** ASSIGNED TASK **
Go through the material below, count the lines with the word "packages", and reply with the count alone.

_ _ _ _ _

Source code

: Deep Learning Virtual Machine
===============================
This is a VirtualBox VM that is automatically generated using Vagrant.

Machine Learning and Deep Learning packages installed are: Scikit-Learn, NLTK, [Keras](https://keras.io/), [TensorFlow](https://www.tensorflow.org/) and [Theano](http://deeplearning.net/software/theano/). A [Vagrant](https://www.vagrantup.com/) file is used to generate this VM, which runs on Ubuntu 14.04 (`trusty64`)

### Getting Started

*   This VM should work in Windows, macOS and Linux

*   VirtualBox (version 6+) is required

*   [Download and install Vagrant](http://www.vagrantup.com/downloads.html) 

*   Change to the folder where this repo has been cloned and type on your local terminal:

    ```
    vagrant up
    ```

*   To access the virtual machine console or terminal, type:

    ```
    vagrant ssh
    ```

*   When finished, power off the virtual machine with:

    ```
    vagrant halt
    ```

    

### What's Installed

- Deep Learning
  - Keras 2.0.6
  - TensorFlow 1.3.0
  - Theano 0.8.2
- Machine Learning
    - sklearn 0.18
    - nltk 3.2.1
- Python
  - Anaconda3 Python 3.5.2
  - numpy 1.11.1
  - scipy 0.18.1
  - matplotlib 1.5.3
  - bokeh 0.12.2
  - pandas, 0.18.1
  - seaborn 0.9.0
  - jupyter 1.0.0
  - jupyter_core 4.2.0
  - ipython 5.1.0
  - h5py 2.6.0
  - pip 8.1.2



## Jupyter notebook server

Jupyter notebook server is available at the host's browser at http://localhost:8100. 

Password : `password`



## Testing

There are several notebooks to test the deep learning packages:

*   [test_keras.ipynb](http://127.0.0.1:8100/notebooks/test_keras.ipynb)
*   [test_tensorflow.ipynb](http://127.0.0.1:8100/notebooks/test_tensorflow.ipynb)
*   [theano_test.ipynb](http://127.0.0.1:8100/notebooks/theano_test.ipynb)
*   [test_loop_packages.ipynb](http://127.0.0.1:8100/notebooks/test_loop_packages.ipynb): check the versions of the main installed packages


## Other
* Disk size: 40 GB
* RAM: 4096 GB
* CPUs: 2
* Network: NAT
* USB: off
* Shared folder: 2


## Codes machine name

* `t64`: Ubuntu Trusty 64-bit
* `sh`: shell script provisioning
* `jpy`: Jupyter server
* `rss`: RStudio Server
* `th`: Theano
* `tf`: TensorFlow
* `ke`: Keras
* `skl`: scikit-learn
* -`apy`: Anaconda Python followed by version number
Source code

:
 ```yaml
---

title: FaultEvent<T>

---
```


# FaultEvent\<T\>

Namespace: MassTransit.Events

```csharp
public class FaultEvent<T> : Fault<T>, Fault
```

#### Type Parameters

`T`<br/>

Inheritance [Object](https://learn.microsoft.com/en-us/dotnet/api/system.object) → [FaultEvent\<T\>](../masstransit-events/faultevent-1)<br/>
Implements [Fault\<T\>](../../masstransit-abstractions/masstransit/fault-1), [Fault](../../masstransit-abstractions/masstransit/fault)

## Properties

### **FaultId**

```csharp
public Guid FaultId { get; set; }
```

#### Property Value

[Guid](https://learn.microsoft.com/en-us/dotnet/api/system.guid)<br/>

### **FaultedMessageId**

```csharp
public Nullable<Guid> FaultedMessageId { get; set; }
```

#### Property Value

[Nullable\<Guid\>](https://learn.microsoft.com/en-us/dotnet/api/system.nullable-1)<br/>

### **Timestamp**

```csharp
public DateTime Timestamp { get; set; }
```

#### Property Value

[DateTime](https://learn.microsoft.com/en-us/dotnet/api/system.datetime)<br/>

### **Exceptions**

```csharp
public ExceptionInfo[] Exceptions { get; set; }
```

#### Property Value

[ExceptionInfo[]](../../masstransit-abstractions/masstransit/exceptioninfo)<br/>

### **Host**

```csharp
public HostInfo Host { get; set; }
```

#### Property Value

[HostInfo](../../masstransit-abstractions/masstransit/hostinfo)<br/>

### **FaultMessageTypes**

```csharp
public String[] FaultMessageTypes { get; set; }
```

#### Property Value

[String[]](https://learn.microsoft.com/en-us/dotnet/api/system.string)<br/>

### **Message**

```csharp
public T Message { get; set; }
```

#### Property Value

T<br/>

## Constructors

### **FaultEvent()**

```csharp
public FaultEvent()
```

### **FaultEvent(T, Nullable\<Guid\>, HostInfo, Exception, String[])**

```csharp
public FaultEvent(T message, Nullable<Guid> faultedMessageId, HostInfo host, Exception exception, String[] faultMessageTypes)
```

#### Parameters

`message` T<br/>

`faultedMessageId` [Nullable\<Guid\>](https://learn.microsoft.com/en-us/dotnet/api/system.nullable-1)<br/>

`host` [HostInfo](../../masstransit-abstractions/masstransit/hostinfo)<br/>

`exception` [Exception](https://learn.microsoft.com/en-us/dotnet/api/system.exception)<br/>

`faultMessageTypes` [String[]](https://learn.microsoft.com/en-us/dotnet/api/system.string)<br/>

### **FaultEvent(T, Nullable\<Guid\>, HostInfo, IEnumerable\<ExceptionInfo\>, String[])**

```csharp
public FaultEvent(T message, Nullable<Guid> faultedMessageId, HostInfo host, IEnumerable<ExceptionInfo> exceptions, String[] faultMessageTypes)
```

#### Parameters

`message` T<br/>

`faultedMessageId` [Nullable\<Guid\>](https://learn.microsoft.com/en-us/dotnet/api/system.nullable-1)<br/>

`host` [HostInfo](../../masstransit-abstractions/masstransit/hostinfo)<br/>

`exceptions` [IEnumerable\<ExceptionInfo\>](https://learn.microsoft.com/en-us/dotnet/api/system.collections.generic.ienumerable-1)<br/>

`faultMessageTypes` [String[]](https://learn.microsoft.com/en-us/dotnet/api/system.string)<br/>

_ _ _ _ _

** SOLUTION FOR THIS PROBLEM **
3